Convenzione di Istanbul, “Il recesso della Turchia indebolisce la lotta globale contro la violenza sulle donne”
La Conferenza delle Donne Democratiche di Reggio Emilia stigmatizza e condanna la decisione del Governo Turco di Erdogan di recedere dalla Convenzione di Istanbul, esprime solidarietà alle donne turche e sollecita l’Europa e l’Italia a prendere posizione.
“Il presidente Erdogan ha ritirato la Turchia dalla Convenzione di Istanbul, sottoscritta dal Consiglio d'Europa nel 2011 per prevenire e combattere la violenza contro le donne, in particolare la violenza domestica e gli abusi, nonché lo stupro coniugale e le mutilazioni genitali femminili.

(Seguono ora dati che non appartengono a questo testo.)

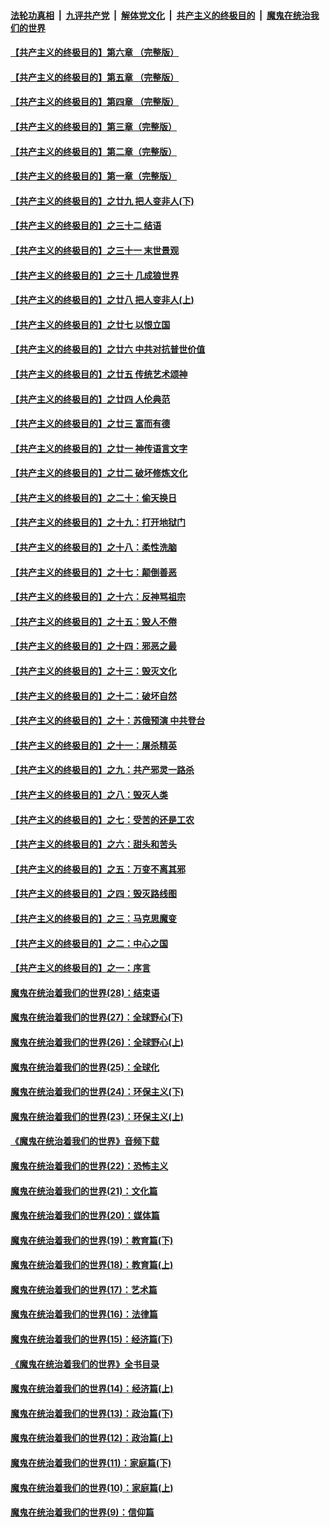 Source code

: ####  [法轮功真相](../../../../basic/blob/master/README.md?t=08252126) &nbsp;|&nbsp; [九评共产党](../../../../9ping.md/blob/master/README.md?t=08252126) &nbsp;|&nbsp; [解体党文化](../../../../jtdwh.md/blob/master/README.md?t=08252126)  &nbsp;|&nbsp; [共产主义的终极目的](../../../../gczydzjmd.md/blob/master/README.md?t=08252126) &nbsp;|&nbsp; [魔鬼在统治我们的世界](../../../../mgztzwmdsj.md/blob/master/README.md?t=08252126) 

#### [【共产主义的终极目的】第六章 （完整版）](../pages/nsc422/n11428913.md?t=08252126) 

#### [【共产主义的终极目的】第五章 （完整版）](../pages/nsc422/n11428912.md?t=08252126) 

#### [【共产主义的终极目的】第四章 （完整版）](../pages/nsc422/n11428907.md?t=08252126) 

#### [【共产主义的终极目的】第三章（完整版）](../pages/nsc422/n11428848.md?t=08252126) 

#### [【共产主义的终极目的】第二章（完整版）](../pages/nsc422/n11428831.md?t=08252126) 

#### [【共产主义的终极目的】第一章（完整版）](../pages/nsc422/n11417651.md?t=08252126) 

#### [【共产主义的终极目的】之廿九 把人变非人(下)](../pages/nsc422/n11344140.md?t=08252126) 

#### [【共产主义的终极目的】之三十二 结语](../pages/nsc422/n11360535.md?t=08252126) 

#### [【共产主义的终极目的】之三十一 末世景观](../pages/nsc422/n11351129.md?t=08252126) 

#### [【共产主义的终极目的】之三十 几成狼世界](../pages/nsc422/n11348280.md?t=08252126) 

#### [【共产主义的终极目的】之廿八 把人变非人(上)](../pages/nsc422/n11340492.md?t=08252126) 

#### [【共产主义的终极目的】之廿七 以恨立国](../pages/nsc422/n11336944.md?t=08252126) 

#### [【共产主义的终极目的】之廿六 中共对抗普世价值](../pages/nsc422/n11324785.md?t=08252126) 

#### [【共产主义的终极目的】之廿五 传统艺术颂神](../pages/nsc422/n11296396.md?t=08252126) 

#### [【共产主义的终极目的】之廿四 人伦典范](../pages/nsc422/n11296397.md?t=08252126) 

#### [【共产主义的终极目的】之廿三 富而有德](../pages/nsc422/n11283598.md?t=08252126) 

#### [【共产主义的终极目的】之廿一 神传语言文字](../pages/nsc422/n11263265.md?t=08252126) 

#### [【共产主义的终极目的】之廿二 破坏修炼文化](../pages/nsc422/n11245728.md?t=08252126) 

#### [【共产主义的终极目的】之二十：偷天换日](../pages/nsc422/n11238846.md?t=08252126) 

#### [【共产主义的终极目的】之十九：打开地狱门](../pages/nsc422/n11206376.md?t=08252126) 

#### [【共产主义的终极目的】之十八：柔性洗脑](../pages/nsc422/n11199994.md?t=08252126) 

#### [【共产主义的终极目的】之十七：颠倒善恶](../pages/nsc422/n11179782.md?t=08252126) 

#### [【共产主义的终极目的】之十六：反神骂祖宗](../pages/nsc422/n11166798.md?t=08252126) 

#### [【共产主义的终极目的】之十五：毁人不倦](../pages/nsc422/n11166792.md?t=08252126) 

#### [【共产主义的终极目的】之十四：邪恶之最](../pages/nsc422/n11150249.md?t=08252126) 

#### [【共产主义的终极目的】之十三：毁灭文化](../pages/nsc422/n11135227.md?t=08252126) 

#### [【共产主义的终极目的】之十二：破坏自然](../pages/nsc422/n11135214.md?t=08252126) 

#### [【共产主义的终极目的】之十：苏俄预演 中共登台](../pages/nsc422/n11118424.md?t=08252126) 

#### [【共产主义的终极目的】之十一：屠杀精英](../pages/nsc422/n11118442.md?t=08252126) 

#### [【共产主义的终极目的】之九：共产邪灵一路杀](../pages/nsc422/n11114139.md?t=08252126) 

#### [【共产主义的终极目的】之八：毁灭人类](../pages/nsc422/n11108503.md?t=08252126) 

#### [【共产主义的终极目的】之七：受苦的还是工农](../pages/nsc422/n11101809.md?t=08252126) 

#### [【共产主义的终极目的】之六：甜头和苦头](../pages/nsc422/n11096971.md?t=08252126) 

#### [【共产主义的终极目的】之五：万变不离其邪](../pages/nsc422/n11091285.md?t=08252126) 

#### [【共产主义的终极目的】之四：毁灭路线图](../pages/nsc422/n11086284.md?t=08252126) 

#### [【共产主义的终极目的】之三：马克思魔变](../pages/nsc422/n11061941.md?t=08252126) 

#### [【共产主义的终极目的】之二：中心之国](../pages/nsc422/n11047728.md?t=08252126) 

#### [【共产主义的终极目的】之一：序言](../pages/nsc422/n11086077.md?t=08252126) 

#### [魔鬼在统治着我们的世界(28)：结束语](../pages/nsc422/n10936246.md?t=08252126) 

#### [魔鬼在统治着我们的世界(27)：全球野心(下)](../pages/nsc422/n10928319.md?t=08252126) 

#### [魔鬼在统治着我们的世界(26)：全球野心(上)](../pages/nsc422/n10900318.md?t=08252126) 

#### [魔鬼在统治着我们的世界(25)：全球化](../pages/nsc422/n10788205.md?t=08252126) 

#### [魔鬼在统治着我们的世界(24)：环保主义(下)](../pages/nsc422/n10695307.md?t=08252126) 

#### [魔鬼在统治着我们的世界(23)：环保主义(上)](../pages/nsc422/n10688613.md?t=08252126) 

#### [《魔鬼在统治着我们的世界》音频下载](../pages/nsc422/n10635553.md?t=08252126) 

#### [魔鬼在统治着我们的世界(22)：恐怖主义](../pages/nsc422/n10614727.md?t=08252126) 

#### [魔鬼在统治着我们的世界(21)：文化篇](../pages/nsc422/n10597706.md?t=08252126) 

#### [魔鬼在统治着我们的世界(20)：媒体篇](../pages/nsc422/n10586579.md?t=08252126) 

#### [魔鬼在统治着我们的世界(19)：教育篇(下)](../pages/nsc422/n10564808.md?t=08252126) 

#### [魔鬼在统治着我们的世界(18)：教育篇(上)](../pages/nsc422/n10526970.md?t=08252126) 

#### [魔鬼在统治着我们的世界(17)：艺术篇](../pages/nsc422/n10499093.md?t=08252126) 

#### [魔鬼在统治着我们的世界(16)：法律篇](../pages/nsc422/n10485969.md?t=08252126) 

#### [魔鬼在统治着我们的世界(15)：经济篇(下)](../pages/nsc422/n10469975.md?t=08252126) 

#### [《魔鬼在统治着我们的世界》全书目录](../pages/nsc422/n10464261.md?t=08252126) 

#### [魔鬼在统治着我们的世界(14)：经济篇(上)](../pages/nsc422/n10457370.md?t=08252126) 

#### [魔鬼在统治着我们的世界(13)：政治篇(下)](../pages/nsc422/n10448270.md?t=08252126) 

#### [魔鬼在统治着我们的世界(12)：政治篇(上)](../pages/nsc422/n10444576.md?t=08252126) 

#### [魔鬼在统治着我们的世界(11)：家庭篇(下)](../pages/nsc422/n10440961.md?t=08252126) 

#### [魔鬼在统治着我们的世界(10)：家庭篇(上)](../pages/nsc422/n10435448.md?t=08252126) 

#### [魔鬼在统治着我们的世界(9)：信仰篇](../pages/nsc422/n10432159.md?t=08252126)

Questa decisione viene motivata da autorevoli esponenti del governo dal fatto che la Convenzione minerebbe l’unità familiare, incoraggerebbe il divorzio e l’omosessualità.
Tutto questo con oltre 300 donne vittime di femminicidio in Turchia solo l’anno scorso.
La Conferenza delle Donne Democratiche di Reggio Emilia considera questa scelta sbagliata per le donne turche, ma anche per la battaglia che tutta la Comunità internazionale deve intraprendere con forza per i diritti e la sicurezza di tutte le donne nel mondo.
Riteniamo necessario che l’Europa e l’Italia prendano parola e stigmatizzino questa deriva conservatrice e reazionaria e ne traggano le dovute conseguenze in termini di relazioni istituzionali.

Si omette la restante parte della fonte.